Exercise aim
If a line of the data below contains the string "caption", copy it into your answer.

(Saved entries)

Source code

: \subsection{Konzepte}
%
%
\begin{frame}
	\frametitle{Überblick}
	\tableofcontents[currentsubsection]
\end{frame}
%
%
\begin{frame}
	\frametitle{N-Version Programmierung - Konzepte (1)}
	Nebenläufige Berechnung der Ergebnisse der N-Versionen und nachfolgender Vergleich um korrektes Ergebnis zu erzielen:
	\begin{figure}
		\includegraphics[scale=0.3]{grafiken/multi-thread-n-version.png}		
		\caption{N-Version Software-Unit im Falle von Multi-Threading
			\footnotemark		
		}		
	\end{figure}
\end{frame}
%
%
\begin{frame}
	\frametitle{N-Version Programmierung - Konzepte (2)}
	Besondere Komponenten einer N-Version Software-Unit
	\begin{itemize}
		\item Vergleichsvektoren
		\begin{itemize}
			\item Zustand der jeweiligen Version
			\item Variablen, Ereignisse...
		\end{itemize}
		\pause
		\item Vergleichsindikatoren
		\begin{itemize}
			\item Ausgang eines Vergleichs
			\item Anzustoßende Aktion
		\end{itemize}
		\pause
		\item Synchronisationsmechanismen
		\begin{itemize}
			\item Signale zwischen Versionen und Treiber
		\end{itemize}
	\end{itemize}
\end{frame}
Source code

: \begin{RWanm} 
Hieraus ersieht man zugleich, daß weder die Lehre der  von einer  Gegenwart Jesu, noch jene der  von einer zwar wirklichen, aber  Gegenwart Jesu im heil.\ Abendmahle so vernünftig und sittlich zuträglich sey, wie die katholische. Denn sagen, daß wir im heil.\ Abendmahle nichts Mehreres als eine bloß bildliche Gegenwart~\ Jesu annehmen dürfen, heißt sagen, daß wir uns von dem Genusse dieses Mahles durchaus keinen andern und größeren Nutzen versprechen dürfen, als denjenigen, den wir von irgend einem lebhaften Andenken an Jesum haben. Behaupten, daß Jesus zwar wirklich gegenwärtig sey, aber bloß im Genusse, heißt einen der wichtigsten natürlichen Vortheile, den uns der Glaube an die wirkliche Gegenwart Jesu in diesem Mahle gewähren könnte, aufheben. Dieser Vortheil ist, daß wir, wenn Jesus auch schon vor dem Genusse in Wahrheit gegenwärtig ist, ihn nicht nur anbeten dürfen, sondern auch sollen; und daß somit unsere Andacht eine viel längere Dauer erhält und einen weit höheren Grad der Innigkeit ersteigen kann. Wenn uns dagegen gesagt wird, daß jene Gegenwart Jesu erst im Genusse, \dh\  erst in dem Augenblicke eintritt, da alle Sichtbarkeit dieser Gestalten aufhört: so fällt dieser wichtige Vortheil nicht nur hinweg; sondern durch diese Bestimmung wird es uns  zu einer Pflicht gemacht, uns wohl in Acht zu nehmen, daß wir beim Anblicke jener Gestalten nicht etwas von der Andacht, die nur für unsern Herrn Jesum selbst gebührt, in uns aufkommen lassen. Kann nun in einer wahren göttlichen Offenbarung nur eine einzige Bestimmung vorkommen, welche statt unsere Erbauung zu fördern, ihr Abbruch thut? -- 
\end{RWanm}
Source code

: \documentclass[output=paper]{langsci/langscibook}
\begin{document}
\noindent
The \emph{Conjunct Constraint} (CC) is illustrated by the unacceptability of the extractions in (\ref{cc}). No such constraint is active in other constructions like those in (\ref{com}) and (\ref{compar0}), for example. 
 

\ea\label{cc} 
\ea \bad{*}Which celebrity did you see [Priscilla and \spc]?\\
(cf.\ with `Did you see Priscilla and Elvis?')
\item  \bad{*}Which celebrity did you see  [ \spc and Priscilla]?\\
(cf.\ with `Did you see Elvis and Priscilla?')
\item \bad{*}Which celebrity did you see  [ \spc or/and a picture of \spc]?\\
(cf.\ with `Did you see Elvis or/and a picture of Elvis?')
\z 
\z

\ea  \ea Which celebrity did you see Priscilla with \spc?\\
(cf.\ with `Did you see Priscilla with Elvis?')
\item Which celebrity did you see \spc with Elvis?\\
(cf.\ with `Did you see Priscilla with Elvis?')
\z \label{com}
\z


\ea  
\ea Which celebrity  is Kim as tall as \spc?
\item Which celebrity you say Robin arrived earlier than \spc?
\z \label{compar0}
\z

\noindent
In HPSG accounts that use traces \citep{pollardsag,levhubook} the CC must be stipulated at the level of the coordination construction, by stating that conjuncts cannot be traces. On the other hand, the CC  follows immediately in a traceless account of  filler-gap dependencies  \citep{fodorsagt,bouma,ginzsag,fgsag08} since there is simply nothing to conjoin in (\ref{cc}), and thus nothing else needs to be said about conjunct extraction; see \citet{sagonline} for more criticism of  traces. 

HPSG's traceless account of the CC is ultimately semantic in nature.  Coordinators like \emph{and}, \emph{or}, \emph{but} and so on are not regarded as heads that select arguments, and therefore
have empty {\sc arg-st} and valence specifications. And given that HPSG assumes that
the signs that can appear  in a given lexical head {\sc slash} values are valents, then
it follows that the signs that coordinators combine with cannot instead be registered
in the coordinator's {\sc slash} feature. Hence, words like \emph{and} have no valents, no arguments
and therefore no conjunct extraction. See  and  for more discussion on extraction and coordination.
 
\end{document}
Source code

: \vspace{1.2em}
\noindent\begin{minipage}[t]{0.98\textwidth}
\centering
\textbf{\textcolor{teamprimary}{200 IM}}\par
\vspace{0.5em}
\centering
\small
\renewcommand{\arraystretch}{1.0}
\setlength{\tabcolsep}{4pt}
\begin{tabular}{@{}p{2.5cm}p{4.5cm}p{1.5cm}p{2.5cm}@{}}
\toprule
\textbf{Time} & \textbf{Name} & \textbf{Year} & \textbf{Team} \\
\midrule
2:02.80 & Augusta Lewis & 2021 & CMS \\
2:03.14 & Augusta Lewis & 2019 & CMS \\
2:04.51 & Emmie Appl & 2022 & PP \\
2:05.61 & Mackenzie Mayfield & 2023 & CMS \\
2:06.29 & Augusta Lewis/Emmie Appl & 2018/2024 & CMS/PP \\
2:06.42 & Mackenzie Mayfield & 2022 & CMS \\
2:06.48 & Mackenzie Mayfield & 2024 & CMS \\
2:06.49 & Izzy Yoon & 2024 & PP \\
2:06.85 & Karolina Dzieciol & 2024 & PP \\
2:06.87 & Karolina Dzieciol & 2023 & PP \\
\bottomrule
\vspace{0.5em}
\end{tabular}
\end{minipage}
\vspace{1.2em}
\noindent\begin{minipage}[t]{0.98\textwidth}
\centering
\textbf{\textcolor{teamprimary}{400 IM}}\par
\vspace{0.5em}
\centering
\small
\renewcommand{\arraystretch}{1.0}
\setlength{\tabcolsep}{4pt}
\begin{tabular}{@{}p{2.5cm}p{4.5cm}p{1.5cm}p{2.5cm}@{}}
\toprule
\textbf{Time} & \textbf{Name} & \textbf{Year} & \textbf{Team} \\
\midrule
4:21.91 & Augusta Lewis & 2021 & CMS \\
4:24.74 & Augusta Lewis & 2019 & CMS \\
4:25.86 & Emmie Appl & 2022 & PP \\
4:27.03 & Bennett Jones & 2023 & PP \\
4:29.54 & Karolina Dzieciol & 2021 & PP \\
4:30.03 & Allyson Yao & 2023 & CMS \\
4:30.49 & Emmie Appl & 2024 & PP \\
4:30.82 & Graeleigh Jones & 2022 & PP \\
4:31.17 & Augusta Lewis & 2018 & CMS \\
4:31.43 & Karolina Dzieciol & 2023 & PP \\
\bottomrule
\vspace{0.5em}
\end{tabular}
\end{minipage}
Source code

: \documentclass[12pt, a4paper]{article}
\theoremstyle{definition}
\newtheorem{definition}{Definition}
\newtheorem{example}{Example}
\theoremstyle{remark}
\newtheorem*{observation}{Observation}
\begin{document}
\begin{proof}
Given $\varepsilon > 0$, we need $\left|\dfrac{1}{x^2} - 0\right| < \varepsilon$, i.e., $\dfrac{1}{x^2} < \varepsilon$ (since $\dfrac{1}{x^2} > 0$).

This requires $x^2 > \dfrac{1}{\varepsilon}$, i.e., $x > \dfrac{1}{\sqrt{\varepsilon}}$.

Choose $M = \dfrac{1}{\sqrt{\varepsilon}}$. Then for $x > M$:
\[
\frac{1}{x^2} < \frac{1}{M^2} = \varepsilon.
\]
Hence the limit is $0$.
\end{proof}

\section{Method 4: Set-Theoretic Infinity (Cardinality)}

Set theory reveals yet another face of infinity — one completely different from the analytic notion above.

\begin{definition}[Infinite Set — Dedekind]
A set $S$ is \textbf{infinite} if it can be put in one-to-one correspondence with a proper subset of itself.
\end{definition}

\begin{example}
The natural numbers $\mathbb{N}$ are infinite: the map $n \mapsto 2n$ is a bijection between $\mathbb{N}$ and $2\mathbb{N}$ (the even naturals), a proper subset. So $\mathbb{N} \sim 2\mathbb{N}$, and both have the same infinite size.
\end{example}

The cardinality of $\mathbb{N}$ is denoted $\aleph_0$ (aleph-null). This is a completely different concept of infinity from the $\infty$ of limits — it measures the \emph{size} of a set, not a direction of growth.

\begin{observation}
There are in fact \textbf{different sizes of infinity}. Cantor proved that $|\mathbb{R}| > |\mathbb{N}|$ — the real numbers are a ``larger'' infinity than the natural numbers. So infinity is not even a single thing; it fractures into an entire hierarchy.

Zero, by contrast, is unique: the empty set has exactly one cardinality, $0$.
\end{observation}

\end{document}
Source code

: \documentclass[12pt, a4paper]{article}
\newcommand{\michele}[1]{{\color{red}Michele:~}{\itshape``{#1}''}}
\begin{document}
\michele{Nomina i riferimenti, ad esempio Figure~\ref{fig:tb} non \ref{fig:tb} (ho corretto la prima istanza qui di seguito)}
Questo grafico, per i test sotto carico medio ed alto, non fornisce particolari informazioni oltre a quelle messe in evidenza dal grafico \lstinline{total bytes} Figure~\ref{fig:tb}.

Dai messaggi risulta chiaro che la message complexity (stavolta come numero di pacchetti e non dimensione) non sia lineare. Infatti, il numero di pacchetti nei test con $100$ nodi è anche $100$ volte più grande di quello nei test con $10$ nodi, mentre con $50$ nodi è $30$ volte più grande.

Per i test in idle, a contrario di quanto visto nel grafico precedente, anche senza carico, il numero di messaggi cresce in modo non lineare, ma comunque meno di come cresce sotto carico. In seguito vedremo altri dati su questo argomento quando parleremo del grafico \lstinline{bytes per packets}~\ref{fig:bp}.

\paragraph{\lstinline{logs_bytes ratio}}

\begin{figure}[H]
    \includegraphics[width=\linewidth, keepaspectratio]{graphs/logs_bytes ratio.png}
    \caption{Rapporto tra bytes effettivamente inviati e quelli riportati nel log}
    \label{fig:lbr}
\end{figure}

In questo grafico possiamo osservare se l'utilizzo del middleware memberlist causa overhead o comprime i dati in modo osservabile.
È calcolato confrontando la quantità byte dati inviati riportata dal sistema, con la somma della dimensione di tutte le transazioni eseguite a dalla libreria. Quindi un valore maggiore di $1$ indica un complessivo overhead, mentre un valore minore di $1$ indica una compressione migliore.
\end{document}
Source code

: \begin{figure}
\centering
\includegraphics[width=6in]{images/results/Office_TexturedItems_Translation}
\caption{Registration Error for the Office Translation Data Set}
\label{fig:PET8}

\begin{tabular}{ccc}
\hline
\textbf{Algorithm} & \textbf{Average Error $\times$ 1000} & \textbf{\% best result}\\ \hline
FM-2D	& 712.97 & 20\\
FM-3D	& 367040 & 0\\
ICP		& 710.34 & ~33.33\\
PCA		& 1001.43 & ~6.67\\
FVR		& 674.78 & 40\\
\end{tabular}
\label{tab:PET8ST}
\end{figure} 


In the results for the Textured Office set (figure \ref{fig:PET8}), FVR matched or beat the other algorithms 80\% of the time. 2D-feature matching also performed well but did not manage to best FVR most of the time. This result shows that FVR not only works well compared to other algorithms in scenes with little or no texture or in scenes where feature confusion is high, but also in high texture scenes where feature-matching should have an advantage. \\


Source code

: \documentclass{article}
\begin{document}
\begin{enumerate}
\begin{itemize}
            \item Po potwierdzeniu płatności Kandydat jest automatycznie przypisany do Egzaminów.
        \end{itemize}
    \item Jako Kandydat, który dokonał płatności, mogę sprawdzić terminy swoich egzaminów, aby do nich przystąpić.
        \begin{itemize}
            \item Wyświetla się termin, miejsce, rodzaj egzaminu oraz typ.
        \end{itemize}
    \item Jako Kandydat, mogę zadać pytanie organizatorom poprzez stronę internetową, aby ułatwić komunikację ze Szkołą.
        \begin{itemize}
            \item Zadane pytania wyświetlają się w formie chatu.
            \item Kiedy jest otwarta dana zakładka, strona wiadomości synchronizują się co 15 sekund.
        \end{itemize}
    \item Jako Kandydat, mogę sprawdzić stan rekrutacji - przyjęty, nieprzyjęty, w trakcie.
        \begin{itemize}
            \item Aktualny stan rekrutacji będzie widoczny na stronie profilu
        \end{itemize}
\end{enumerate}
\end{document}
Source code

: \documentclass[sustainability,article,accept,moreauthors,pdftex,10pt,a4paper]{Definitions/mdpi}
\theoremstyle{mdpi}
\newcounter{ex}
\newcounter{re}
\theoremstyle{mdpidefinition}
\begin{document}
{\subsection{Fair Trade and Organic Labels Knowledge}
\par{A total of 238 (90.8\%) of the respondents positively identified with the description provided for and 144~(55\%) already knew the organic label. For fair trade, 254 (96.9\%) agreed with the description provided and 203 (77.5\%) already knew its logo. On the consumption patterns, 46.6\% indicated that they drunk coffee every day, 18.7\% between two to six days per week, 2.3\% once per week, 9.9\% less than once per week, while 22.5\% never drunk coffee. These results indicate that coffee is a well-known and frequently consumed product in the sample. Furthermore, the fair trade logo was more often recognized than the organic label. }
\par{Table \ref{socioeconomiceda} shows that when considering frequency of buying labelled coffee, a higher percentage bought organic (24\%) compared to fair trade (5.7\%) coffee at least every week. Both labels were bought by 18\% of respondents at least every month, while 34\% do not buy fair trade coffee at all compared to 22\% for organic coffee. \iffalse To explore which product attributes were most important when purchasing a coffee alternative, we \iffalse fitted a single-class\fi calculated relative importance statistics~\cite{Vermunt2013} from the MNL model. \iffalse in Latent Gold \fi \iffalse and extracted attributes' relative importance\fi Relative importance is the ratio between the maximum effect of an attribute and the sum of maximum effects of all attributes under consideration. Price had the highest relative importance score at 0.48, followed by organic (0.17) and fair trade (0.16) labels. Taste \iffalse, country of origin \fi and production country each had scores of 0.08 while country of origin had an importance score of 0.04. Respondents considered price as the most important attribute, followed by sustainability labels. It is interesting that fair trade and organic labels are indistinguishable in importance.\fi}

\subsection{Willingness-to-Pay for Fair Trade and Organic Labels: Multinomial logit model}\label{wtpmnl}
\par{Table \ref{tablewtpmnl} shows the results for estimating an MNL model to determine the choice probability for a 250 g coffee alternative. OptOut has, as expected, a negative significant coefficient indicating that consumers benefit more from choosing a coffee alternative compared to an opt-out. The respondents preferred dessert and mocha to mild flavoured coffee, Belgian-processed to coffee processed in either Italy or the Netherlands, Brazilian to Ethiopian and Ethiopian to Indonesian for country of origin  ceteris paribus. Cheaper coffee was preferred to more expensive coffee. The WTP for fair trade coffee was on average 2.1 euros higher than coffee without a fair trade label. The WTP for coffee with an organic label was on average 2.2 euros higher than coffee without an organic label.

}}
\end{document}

Response to the exercise
		\caption{N-Version Software-Unit im Falle von Multi-Threading
    \caption{Rapporto tra bytes effettivamente inviati e quelli riportati nel log}
\caption{Registration Error for the Office Translation Data Set}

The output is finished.